I was there in April when everything was decorated for the Easter. I think I liked the appearance of the city more in spring but this time I could also enjoy the trip. Notwithstanding the minor things like going there with a bus full of hard-core shoppers and seeing cars with St Pete numbers on their plates everywhere. I mean the nature, the port and the old fortress, the things that filled the three hours we had to spend in the city.

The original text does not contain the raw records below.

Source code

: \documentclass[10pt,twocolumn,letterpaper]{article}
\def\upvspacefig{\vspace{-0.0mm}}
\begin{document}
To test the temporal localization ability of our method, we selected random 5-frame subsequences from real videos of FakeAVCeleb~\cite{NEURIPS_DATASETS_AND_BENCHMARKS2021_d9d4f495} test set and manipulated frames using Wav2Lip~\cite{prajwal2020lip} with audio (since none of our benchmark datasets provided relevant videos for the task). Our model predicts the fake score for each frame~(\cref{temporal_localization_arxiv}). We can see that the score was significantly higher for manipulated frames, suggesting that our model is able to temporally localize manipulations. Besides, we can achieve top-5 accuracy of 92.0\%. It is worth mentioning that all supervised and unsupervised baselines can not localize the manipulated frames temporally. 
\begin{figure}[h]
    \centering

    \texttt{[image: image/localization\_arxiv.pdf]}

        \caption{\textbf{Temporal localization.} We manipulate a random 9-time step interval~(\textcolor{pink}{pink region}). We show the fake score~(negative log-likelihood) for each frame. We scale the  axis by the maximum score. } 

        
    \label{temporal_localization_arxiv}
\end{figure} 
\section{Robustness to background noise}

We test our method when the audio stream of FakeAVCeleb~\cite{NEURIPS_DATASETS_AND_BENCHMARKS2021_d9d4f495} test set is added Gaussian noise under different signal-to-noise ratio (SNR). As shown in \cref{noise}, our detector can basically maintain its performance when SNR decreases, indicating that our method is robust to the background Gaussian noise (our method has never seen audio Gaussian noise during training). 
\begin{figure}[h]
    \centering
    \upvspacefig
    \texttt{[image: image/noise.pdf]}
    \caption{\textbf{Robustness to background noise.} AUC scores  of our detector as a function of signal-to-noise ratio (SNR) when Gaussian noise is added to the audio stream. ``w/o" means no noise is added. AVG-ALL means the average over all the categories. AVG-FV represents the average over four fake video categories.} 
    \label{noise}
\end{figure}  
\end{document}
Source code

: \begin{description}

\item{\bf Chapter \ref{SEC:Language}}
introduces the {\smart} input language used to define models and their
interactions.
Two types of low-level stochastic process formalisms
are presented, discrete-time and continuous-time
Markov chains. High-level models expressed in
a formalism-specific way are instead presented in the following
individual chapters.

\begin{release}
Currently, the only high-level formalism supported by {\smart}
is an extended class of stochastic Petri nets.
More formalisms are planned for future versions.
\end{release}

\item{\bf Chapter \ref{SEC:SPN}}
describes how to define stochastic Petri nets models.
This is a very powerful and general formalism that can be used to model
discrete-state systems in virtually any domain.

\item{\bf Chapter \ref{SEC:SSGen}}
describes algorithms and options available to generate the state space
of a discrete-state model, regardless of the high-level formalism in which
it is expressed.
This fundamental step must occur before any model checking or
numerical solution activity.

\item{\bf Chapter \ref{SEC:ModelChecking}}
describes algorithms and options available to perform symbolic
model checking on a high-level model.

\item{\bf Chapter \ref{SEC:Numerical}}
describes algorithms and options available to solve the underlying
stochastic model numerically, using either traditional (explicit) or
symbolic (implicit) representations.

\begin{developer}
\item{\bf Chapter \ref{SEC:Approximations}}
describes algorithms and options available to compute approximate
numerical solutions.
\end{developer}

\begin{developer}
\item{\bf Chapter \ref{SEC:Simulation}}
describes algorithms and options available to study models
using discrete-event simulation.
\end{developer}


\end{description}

I had more luck with the weather for sure this time – now that I’m reviewing the photos from that day in April. This time I avoided even looking into the shops – to save some nerves when seeing the crazy Russian shoppers all over the place 🙂 Well, I used to go to Finland for that purpose too (but at least not for the shopping ‘business’, when you buy things there and then resell them in Russia) but now that we have almost all the brands a common shopping mall would have in Europe…
So we’re in the fortress now, the place which defended the city from Swedes and where there’s an Orthodox church. And lots of buildings converted into various art workshops, shops and museums. The fortress stretches down to the port where there are more of the disused buildings turned into restaurants and a pottery.
The view from the place was especially… special that day as there were dark clouds in the sky with occasional sun peeping through them – and all that was hanging above the woods dressed in the already fading colours of autumn.
Compared to St Petersburg and its region, Finland is a much more rocky place – some of its roads are literally cut into the stone. The nature is tough-looking with rough weather conditions but the particular clarity of the colours creates the sophisticated beauty of the place. Our region called Karelia has a similar landscape. And similar traditional rye pies : )
And well you know, those Nordic people just KNOW how to fit in all these tiny details to make their rough-looking living place into their comfort zone. i don’t like the modern urban architecture
anywhere in the Finnish cities but I do like how they reconverted all these old wooden and brick houses into a cozy art & culture center.
As I said, Lappeenranta is just several hours away from St Pete so there’s no surprise when you see signs in Russian rather than in the second official language in Finland – the Swedish. I was glad to find another language in the city:
It’s from this ‘thingy’ in case you were wondering.
The fortress has this very strange aura about it – it looks a bit abandoned and yet there are people working there, also constructing something. There are tables and chairs and there are essentially Russian tourists walking around at leisure.
I probably have to explain to you that the Finnish visa is the easiest way to get to the EU (Shengen zone) countries. But in order to be on good terms with the country, you have to have Finnish customs stamps next to your visa. Otherwise you will have to find another EU country to get the access to travelling throughout Europe.
Meanwhile I descended into the port area, enjoying the small boats and the view on the Saimaa lake. They say Finland rents a part of the lake which now belongs to Russia for over a million euro a year and it also assumes the responsibility to do all the road works. Ha, and then Russians go to Finland and spend all these euro in the malls and come back again.
I like this boat – it even has a bike in the same dark blue and white colours.
Lappeenranta means the shore of Lapps people. Yes, those who live in Laplandia, the land of Lapps (aka Sami).
I was standing on top of a small look-out tower enjoying the sun, the view and home-made sandwich (rye bread seems very appropriate for these Nordic places).
Reaching the other end of the port I decided to walk through the fortress once more.
I like this large white house (compared to the rest of the buildings) and the tiny stone ‘tower’ on the ground.
This building looks very Russian to me (and yes, we used to rule Finland…)
In spring there were buckets of yellow flowers everywhere – this time there were brown leaves and pots with autumn plants.
And there was this angel praying for something. I wonder what for exactly?
Last glimpse of the city before we hopped on our bus and were off to the border, to get our exit stamp on the visa and enter the Russian territory rented by Finns. Such a globalised world we live in! : )
I’m off to Chelyabinsk this time, that very meteorite city far away from St Petersburg. Let’s see what impression it will make on me!